We assume that the refrigerator consumes continuiously at 200 Watts or less. So subtract 200 or less from each second.
mydata$wattremaining <- mydata$wattremaining - mydata$ac1watts # Calculate remaining watts after deducting AC1 Unit
mydata$refwatts <- pmin(mydata$wattremaining,rep(200,2676545))
# Plot the extracted energy consumption
ggplot(data=mydata,aes(x=date_pos,y=refwatts))+geom_line(color="steelblue")+ggtitle("Refrigerator Energy Consumption")+xlab("in Seconds")+ylab("Watts")+ylim(0,15000)+stat_smooth(size=1,color="black")
## geom_smooth: method="auto" and size of largest group is >=1000, so using gam with formula: y ~ s(x, bs = "cs"). Use 'method = x' to change the smoothing method.
# What % of total does the AC1 Unit consume? About 6.53%
percent(sum(as.numeric(mydata$refwatts))/sum(as.numeric(mydata$watts)))
## [1] "6.53%"
Lets create an area plot of extracted energy consumption of each appliance, along with the residual.
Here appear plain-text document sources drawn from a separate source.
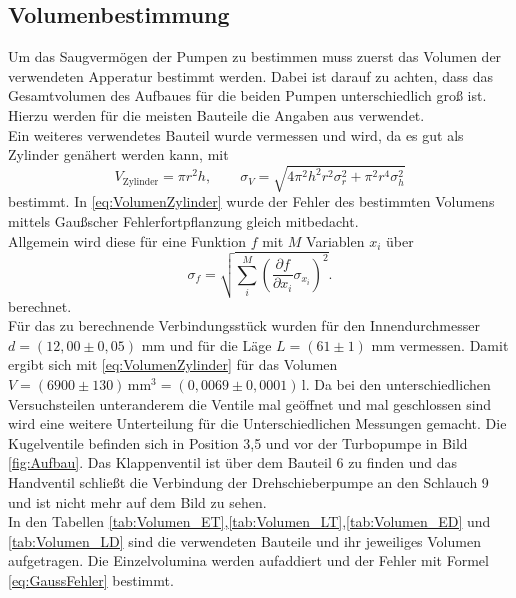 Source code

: \subsection{Volumenbestimmung}
Um das Saugvermögen der Pumpen zu bestimmen muss zuerst das Volumen der verwendeten Apperatur bestimmt werden. Dabei ist
darauf zu achten, dass das Gesamtvolumen des Aufbaues für die beiden Pumpen unterschiedlich groß ist.\\
Hierzu werden für die meisten Bauteile die Angaben aus \cite{Anleitung} verwendet.\\
Ein weiteres verwendetes Bauteil wurde vermessen und wird, da es gut als Zylinder genähert werden kann, mit
\begin{equation}
  V_{\text{Zylinder}}=\pi r^2 h, \qquad \sigma_{V}=\sqrt{4 \pi^{2} h^{2} r^{2} \sigma_{r}^{2}  + \pi^{2} r^{4} \sigma_{h}^{2} }
\label{eq:VolumenZylinder}
\end{equation}
bestimmt. In \ref{eq:VolumenZylinder} wurde der Fehler des bestimmten Volumens mittels Gaußscher Fehlerfortpflanzung gleich mitbedacht.\\
Allgemein wird diese für eine Funktion $f$ mit $M$ Variablen $x_i$ über
\begin{equation}
  \label{eq:GaussFehler}
  \sigma_f= \sqrt{ \sum_i^M \left(\frac{\partial f}{\partial x_i} \sigma_{x_i}\right)^2}.
\end{equation}
berechnet.\\
Für das zu berechnende Verbindungsstück wurden für den Innendurchmesser $d=(12,00 \pm 0,05)$ mm und für die Läge $L=(61\pm 1)$ mm vermessen.
Damit ergibt sich mit \ref{eq:VolumenZylinder} für das Volumen $V=(6900 \pm 130)\,\text{mm}^3 = (0,0069 \pm 0,0001)$\,l.
Da bei den unterschiedlichen Versuchsteilen unteranderem die Ventile mal geöffnet und mal geschlossen sind wird eine weitere Unterteilung
für die Unterschiedlichen Messungen gemacht. Die Kugelventile befinden sich in Position 3,5 und vor der Turbopumpe in Bild \ref{fig:Aufbau}.
Das Klappenventil ist über dem Bauteil 6 zu finden und das Handventil schließt die Verbindung der Drehschieberpumpe an den Schlauch 9 und ist nicht mehr
auf dem Bild zu sehen.\\
In den Tabellen \ref{tab:Volumen_ET},\ref{tab:Volumen_LT},\ref{tab:Volumen_ED} und \ref{tab:Volumen_LD} sind die verwendeten Bauteile
 und ihr jeweiliges Volumen aufgetragen.
Die Einzelvolumina werden aufaddiert und der Fehler mit Formel \ref{eq:GaussFehler} bestimmt.

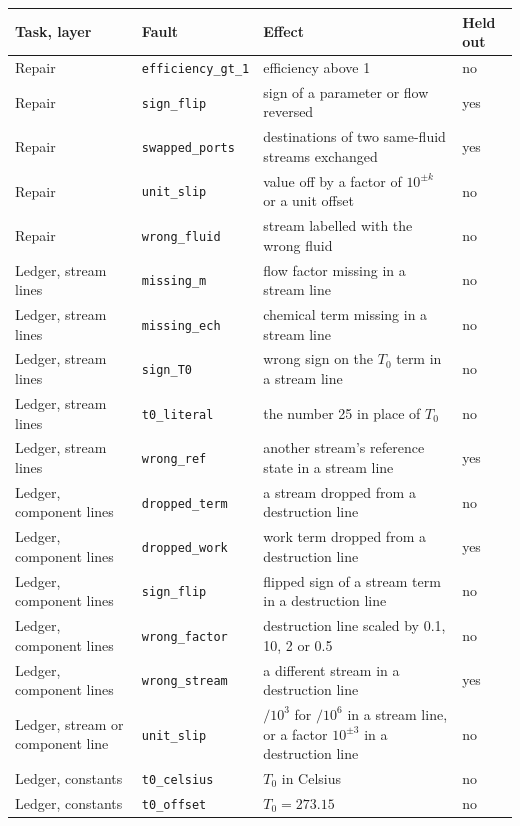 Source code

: \begingroup\small\renewcommand{\arraystretch}{1.12}
\begin{tabular}{@{}p{3.3cm}p{3.0cm}p{7.2cm}l@{}}
\toprule
Task, layer & Fault & Effect & Held out \\
\midrule
Repair & \texttt{efficiency\_gt\_1} & efficiency above 1 & no \\
Repair & \texttt{sign\_flip} & sign of a parameter or flow reversed & yes \\
Repair & \texttt{swapped\_ports} & destinations of two same-fluid streams exchanged & yes \\
Repair & \texttt{unit\_slip} & value off by a factor of $10^{\pm k}$ or a unit offset & no \\
Repair & \texttt{wrong\_fluid} & stream labelled with the wrong fluid & no \\
\midrule
Ledger, stream lines & \texttt{missing\_m} & flow factor missing in a stream line & no \\
Ledger, stream lines & \texttt{missing\_ech} & chemical term missing in a stream line & no \\
Ledger, stream lines & \texttt{sign\_T0} & wrong sign on the $T_0$ term in a stream line & no \\
Ledger, stream lines & \texttt{t0\_literal} & the number 25 in place of $T_0$ & no \\
Ledger, stream lines & \texttt{wrong\_ref} & another stream's reference state in a stream line & yes \\
Ledger, component lines & \texttt{dropped\_term} & a stream dropped from a destruction line & no \\
Ledger, component lines & \texttt{dropped\_work} & work term dropped from a destruction line & yes \\
Ledger, component lines & \texttt{sign\_flip} & flipped sign of a stream term in a destruction line & no \\
Ledger, component lines & \texttt{wrong\_factor} & destruction line scaled by 0.1, 10, 2 or 0.5 & no \\
Ledger, component lines & \texttt{wrong\_stream} & a different stream in a destruction line & yes \\
Ledger, stream or component line & \texttt{unit\_slip} & $/10^3$ for $/10^6$ in a stream line, or a factor $10^{\pm3}$ in a destruction line & no \\
Ledger, constants & \texttt{t0\_celsius} & $T_0$ in Celsius & no \\
Ledger, constants & \texttt{t0\_offset} & $T_0 = 273.15$ & no \\
\bottomrule
\end{tabular}\endgroup
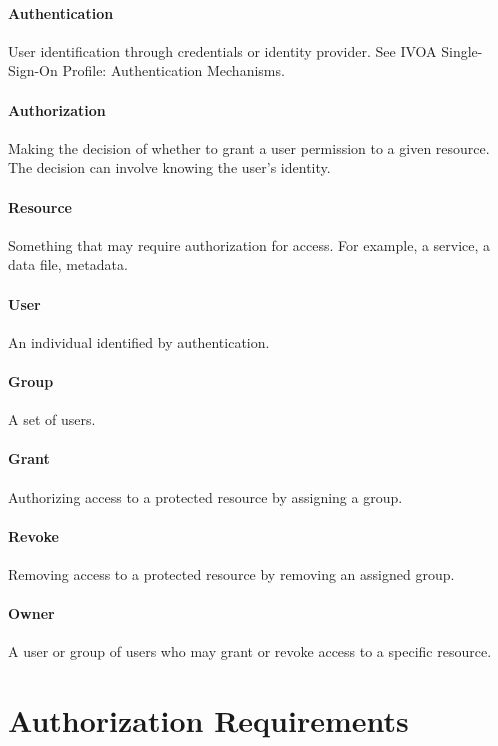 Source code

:\documentclass[11pt,a4paper]{ivoa}
\begin{document}
\paragraph{Authentication} User identification through credentials or identity provider.  See IVOA Single-Sign-On Profile: Authentication Mechanisms.  \citep{2017ivoa.spec.0524T}

\paragraph{Authorization} Making the decision of whether to grant a user permission to a given resource.  The decision can involve knowing the user's identity.

\paragraph{Resource} Something that may require authorization for access.  For example, a service, a data file, metadata.

\paragraph{User} An individual identified by authentication.

\paragraph{Group} A set of users.

\paragraph{Grant} Authorizing access to a protected resource by assigning a group.

\paragraph{Revoke} Removing access to a protected resource by removing an assigned group.

\paragraph{Owner} A user or group of users who may grant or revoke access to a specific resource.

\section{Authorization Requirements}
\end{document}
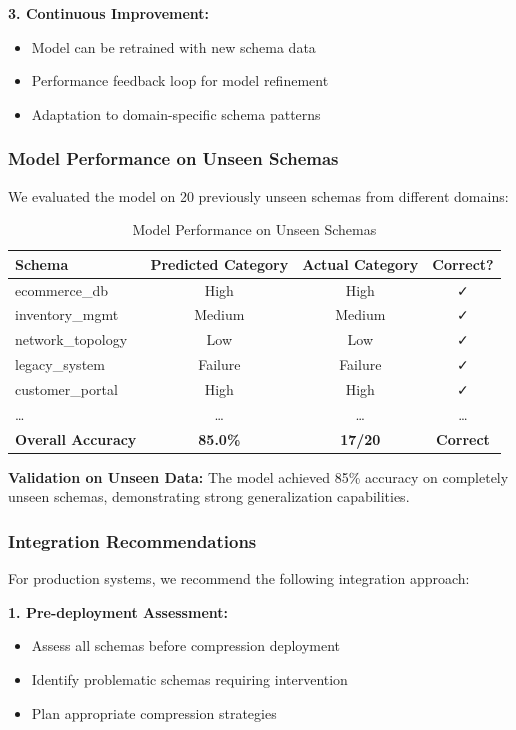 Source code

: \textbf{3. Continuous Improvement:}
\begin{itemize}
    \item Model can be retrained with new schema data
    \item Performance feedback loop for model refinement
    \item Adaptation to domain-specific schema patterns
\end{itemize}

\subsubsection{Model Performance on Unseen Schemas}

We evaluated the model on 20 previously unseen schemas from different domains:

\begin{table}[H]
\centering
\caption{Model Performance on Unseen Schemas}
\label{tab:unseen_schema_performance}
\begin{tabular}{@{}lccc@{}}
\toprule
Schema & Predicted Category & Actual Category & Correct? \\ \midrule
ecommerce\_db & High & High & ✓ \\
inventory\_mgmt & Medium & Medium & ✓ \\
network\_topology & Low & Low & ✓ \\
legacy\_system & Failure & Failure & ✓ \\
customer\_portal & High & High & ✓ \\
\ldots & \ldots & \ldots & \ldots \\
\midrule
\textbf{Overall Accuracy} & \textbf{85.0\%} & \textbf{17/20} & \textbf{Correct} \\ \bottomrule
\end{tabular}
\end{table}

\textbf{Validation on Unseen Data:} The model achieved 85\% accuracy on completely unseen schemas, demonstrating strong generalization capabilities.

\subsubsection{Integration Recommendations}

For production systems, we recommend the following integration approach:

\textbf{1. Pre-deployment Assessment:}
\begin{itemize}
    \item Assess all schemas before compression deployment
    \item Identify problematic schemas requiring intervention
    \item Plan appropriate compression strategies
\end{itemize}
mydata$wattremaining <- mydata$wattremaining - mydata$refwatts # Calculate remaining watts after deducting the refrigerator
# Plot the extracted energy consumption
ggplot(data=mydata,aes(x=date_pos,y=wattremaining))+geom_line(color="steelblue")+ggtitle("Residual Energy Consumption")+xlab("in Seconds")+ylab("Watts")+ylim(0,15000)+stat_smooth(size=1,color="black")
## geom_smooth: method="auto" and size of largest group is >=1000, so using gam with formula: y ~ s(x, bs = "cs"). Use 'method = x' to change the smoothing method.